Mia madre sorrise. - Figurati. Mi fa piacere che tu faccia compagnia a mio figlio. Davvero ... è un periodo un po' così, purtroppo non posso essere ovunque. -
- Oh, sì! E' terribilmente bravo a tenermi compagnia, mamma. - poi un dolore acuto alla gamba, Ezra mi aveva colpito con un calcio.
- Calmati, Romeo, non mi ha neppure sentito! Come siamo tesi ... so io cosa ci vorrebbe per calmare quei nervi... - lo provocai, avvicinandomi al suo orecchio con le labbra.
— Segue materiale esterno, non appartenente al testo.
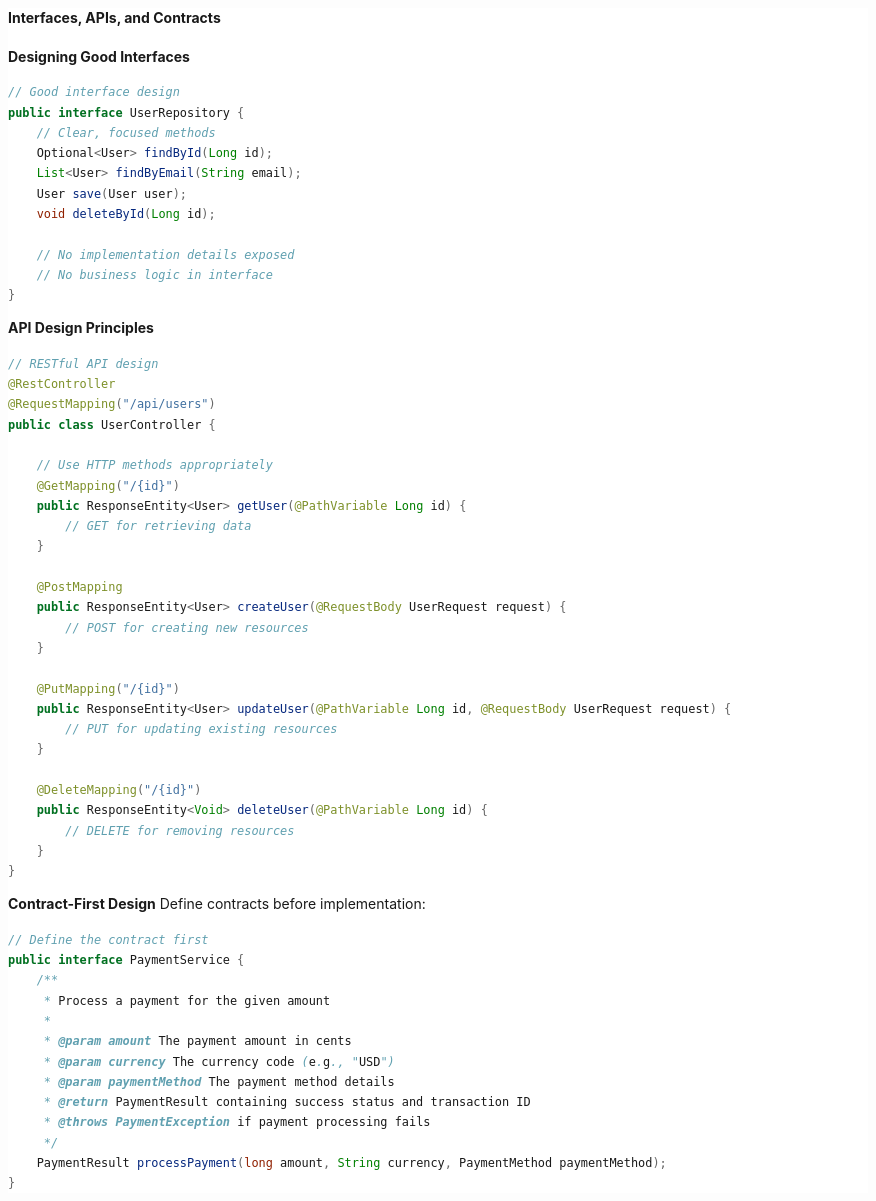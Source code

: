 #### Interfaces, APIs, and Contracts

**Designing Good Interfaces**

```java
// Good interface design
public interface UserRepository {
    // Clear, focused methods
    Optional<User> findById(Long id);
    List<User> findByEmail(String email);
    User save(User user);
    void deleteById(Long id);

    // No implementation details exposed
    // No business logic in interface
}
```

**API Design Principles**

```java
// RESTful API design
@RestController
@RequestMapping("/api/users")
public class UserController {

    // Use HTTP methods appropriately
    @GetMapping("/{id}")
    public ResponseEntity<User> getUser(@PathVariable Long id) {
        // GET for retrieving data
    }

    @PostMapping
    public ResponseEntity<User> createUser(@RequestBody UserRequest request) {
        // POST for creating new resources
    }

    @PutMapping("/{id}")
    public ResponseEntity<User> updateUser(@PathVariable Long id, @RequestBody UserRequest request) {
        // PUT for updating existing resources
    }

    @DeleteMapping("/{id}")
    public ResponseEntity<Void> deleteUser(@PathVariable Long id) {
        // DELETE for removing resources
    }
}
```

**Contract-First Design**
Define contracts before implementation:

```java
// Define the contract first
public interface PaymentService {
    /**
     * Process a payment for the given amount
     *
     * @param amount The payment amount in cents
     * @param currency The currency code (e.g., "USD")
     * @param paymentMethod The payment method details
     * @return PaymentResult containing success status and transaction ID
     * @throws PaymentException if payment processing fails
     */
    PaymentResult processPayment(long amount, String currency, PaymentMethod paymentMethod);
}
```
Quello scattò su, lo vidi guardarsi intorno come un forsennato. - Micah, porca puttana, che cosa c'è che non va in te? -
Era una domanda retorica ovviamente. Per sua fortuna un attimo dopo arrivarono i ragazzi, avevamo deciso di vederci da me e fare un bel tuffo in piscina ad alta carica alcolica, come se quello della notte passata non ci fosse bastato per l'eternità.